Knowing my energy usage and how it changes throughout the year was key in selecting the optimal system for me

This is where I get a bit of a benefit from my day job. Part of what we do in the Rhythm Data Science group is to try to understand how people use their energy so we can create the best energy products to serve their needs. Once you have access to many thousands of households of electricity usage data you realize that there are significant differences in usage patterns between different households.  It’s very important to know your own usage because you don’t want a too big of a solar system (you’re wasting money buying panels you’re not fully using) or too small of a system (you’re paying fixed installation costs but not taking full advantage of as many solar panels as you can).  If you’re in Texas, the easiest way to see what your usage is to use the Smart Meter Texas website, which has your usage down to the 15-minute intervals.

Perhaps the biggest surprise to me once I looked at the data was the seasonal variations in usage. For example, my home uses ~2-3 times more energy in the summer than in the winter, as we have gas heating. Therefore, I’m faced with a choice:  if I select enough solar panels to cover my summer usage, then I’m significantly over-generating in the sunny spring/fall months; but, if I size it for spring/fall, I will have to buy a lot of energy from the grid to cover the difference.

Alex Chart #1

But you might say: “Alex, can’t I sell my excess generation back to the utility for those times I’m over-generating?” The answer is yes you can, but at what price?  I will get more into this in the next section, but I believe (and the data is showing) that as more solar is built out, the value of electricity during sunny hours is rapidly falling due to the abundance of electricity supply at those times. In a future where there are a lot more commercial and residential solar panels in service, at times your home is generating more solar than it needs, so is everyone else’s.  Because of this oversupply, I believe you’re unlikely to get the same average price for energy you buy vs energy you sell, but more on that in a subsequent section… 

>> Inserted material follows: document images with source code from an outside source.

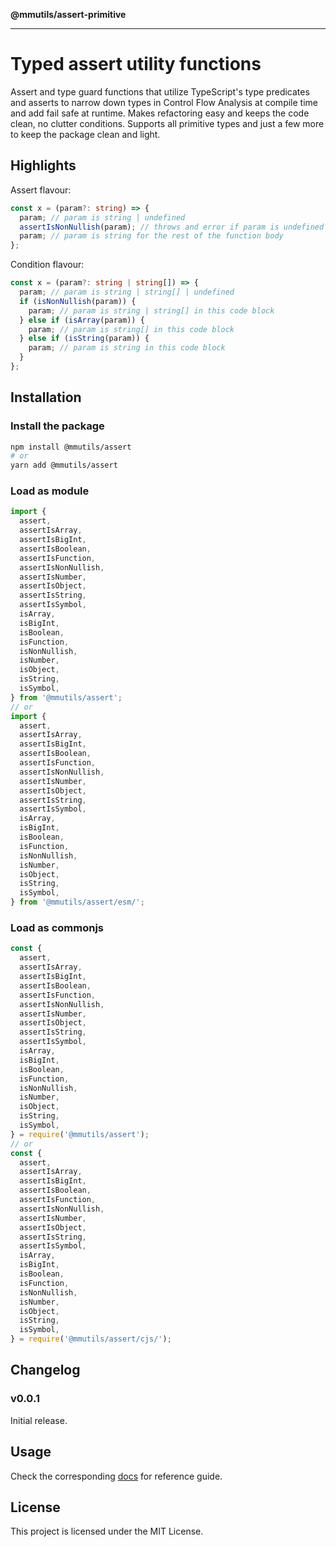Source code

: **@mmutils/assert-primitive**

***

# Typed assert utility functions

Assert and type guard functions that utilize TypeScript's type predicates and asserts to narrow down types in Control Flow Analysis at compile time and add fail safe at runtime. Makes refactoring easy and keeps the code clean, no clutter conditions. Supports all primitive types and just a few more to keep the package
clean and light.

## Highlights

Assert flavour:

```typescript
const x = (param?: string) => {
  param; // param is string | undefined
  assertIsNonNullish(param); // throws and error if param is undefined or null
  param; // param is string for the rest of the function body
};
```

Condition flavour:

```typescript
const x = (param?: string | string[]) => {
  param; // param is string | string[] | undefined
  if (isNonNullish(param)) {
    param; // param is string | string[] in this code block
  } else if (isArray(param)) {
    param; // param is string[] in this code block
  } else if (isString(param)) {
    param; // param is string in this code block
  }
};
```

## Installation

### Install the package

```sh
npm install @mmutils/assert
# or
yarn add @mmutils/assert
```

### Load as module

```javascript
import {
  assert,
  assertIsArray,
  assertIsBigInt,
  assertIsBoolean,
  assertIsFunction,
  assertIsNonNullish,
  assertIsNumber,
  assertIsObject,
  assertIsString,
  assertIsSymbol,
  isArray,
  isBigInt,
  isBoolean,
  isFunction,
  isNonNullish,
  isNumber,
  isObject,
  isString,
  isSymbol,
} from '@mmutils/assert';
// or
import {
  assert,
  assertIsArray,
  assertIsBigInt,
  assertIsBoolean,
  assertIsFunction,
  assertIsNonNullish,
  assertIsNumber,
  assertIsObject,
  assertIsString,
  assertIsSymbol,
  isArray,
  isBigInt,
  isBoolean,
  isFunction,
  isNonNullish,
  isNumber,
  isObject,
  isString,
  isSymbol,
} from '@mmutils/assert/esm/';
```

### Load as commonjs

```javascript
const {
  assert,
  assertIsArray,
  assertIsBigInt,
  assertIsBoolean,
  assertIsFunction,
  assertIsNonNullish,
  assertIsNumber,
  assertIsObject,
  assertIsString,
  assertIsSymbol,
  isArray,
  isBigInt,
  isBoolean,
  isFunction,
  isNonNullish,
  isNumber,
  isObject,
  isString,
  isSymbol,
} = require('@mmutils/assert');
// or
const {
  assert,
  assertIsArray,
  assertIsBigInt,
  assertIsBoolean,
  assertIsFunction,
  assertIsNonNullish,
  assertIsNumber,
  assertIsObject,
  assertIsString,
  assertIsSymbol,
  isArray,
  isBigInt,
  isBoolean,
  isFunction,
  isNonNullish,
  isNumber,
  isObject,
  isString,
  isSymbol,
} = require('@mmutils/assert/cjs/');
```

## Changelog

### v0.0.1

Initial release.

## Usage

Check the corresponding [docs](docs/modules.md) for reference guide.

## License

This project is licensed under the MIT License.
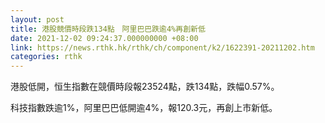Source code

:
 ```yaml
---
layout: post
title: 港股競價時段跌134點　阿里巴巴跌逾4%再創新低
date: 2021-12-02 09:24:37.000000000 +08:00
link: https://news.rthk.hk/rthk/ch/component/k2/1622391-20211202.htm
categories: rthk
---
```


港股低開，恒生指數在競價時段報23524點，跌134點，跌幅0.57%。

科技指數跌逾1%，阿里巴巴低開逾4%，報120.3元，再創上市新低。
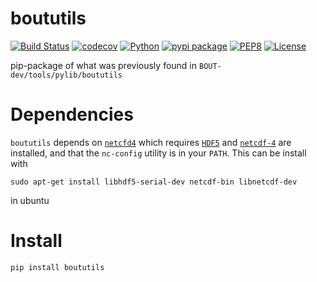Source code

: # boututils

[![Build Status](https://travis-ci.org/boutproject/boututils.svg?branch=master)](https://travis-ci.org/boutproject/boututils.svg)
[![codecov](https://codecov.io/gh/boutproject/boututils/branch/master/graph/badge.svg)](https://codecov.io/gh/boutproject/boututils)
[![Python](https://img.shields.io/badge/python->=3.6-blue.svg)](https://www.python.org/)
[![pypi package](https://badge.fury.io/py/boututils.svg)](https://pypi.org/project/boututils/)
[![PEP8](https://img.shields.io/badge/code%20style-PEP8-brightgreen.svg)](https://www.python.org/dev/peps/pep-0008/)
[![License](https://img.shields.io/badge/license-LGPL--3.0-blue.svg)](https://github.com/boutproject/boututils/blob/master/LICENSE)

pip-package of what was previously found in 
`BOUT-dev/tools/pylib/boututils`

# Dependencies

`boututils` depends on 
[`netcfd4`](https://github.com/Unidata/netcdf4-python) which requires 
[`HDF5`](http://www.h5py.org) and 
[`netcdf-4`](https://github.com/Unidata/netcdf-c/releases) are 
installed, and that the `nc-config` utility is in your `PATH`. This 
can be install with 

```
sudo apt-get install libhdf5-serial-dev netcdf-bin libnetcdf-dev
```
 
in ubuntu

# Install

`pip install boututils`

 In the end, I decided to size my solar panels to roughly cover about 60-70% of my total electricity usage in the summer, because I found that as I started to add more panels, the costs were going up and the value of selling the excess energy in spring/fall was not offsetting those costs.

Alex Chart #2

The graph above roughly illustrates this behavior, comparing the final value of the investment with system size. Note how once my system reaches 14kW, adding more panels increases my cost, but doesn’t really provide me with any more value. I extended the graph further beyond 18kW, the value would start going down as investment in more panels would generate even more electricity I couldn’t use.

 One final note: in my usage graph you noticed that I have an EV. I chose to size my solar panels to cover only the usage of my house instead of house + EV.  Why?  I didn’t think I was going to be at home enough during the sunny hours to be able to regularly plug in my EV to charge; instead, my plan is to look for Time of Use electricity plans with cheap overnight rates for my EV.  More on this in a subsequent section when I’ll talk about what kind of electricity plan(s) I want to pair with my solar install.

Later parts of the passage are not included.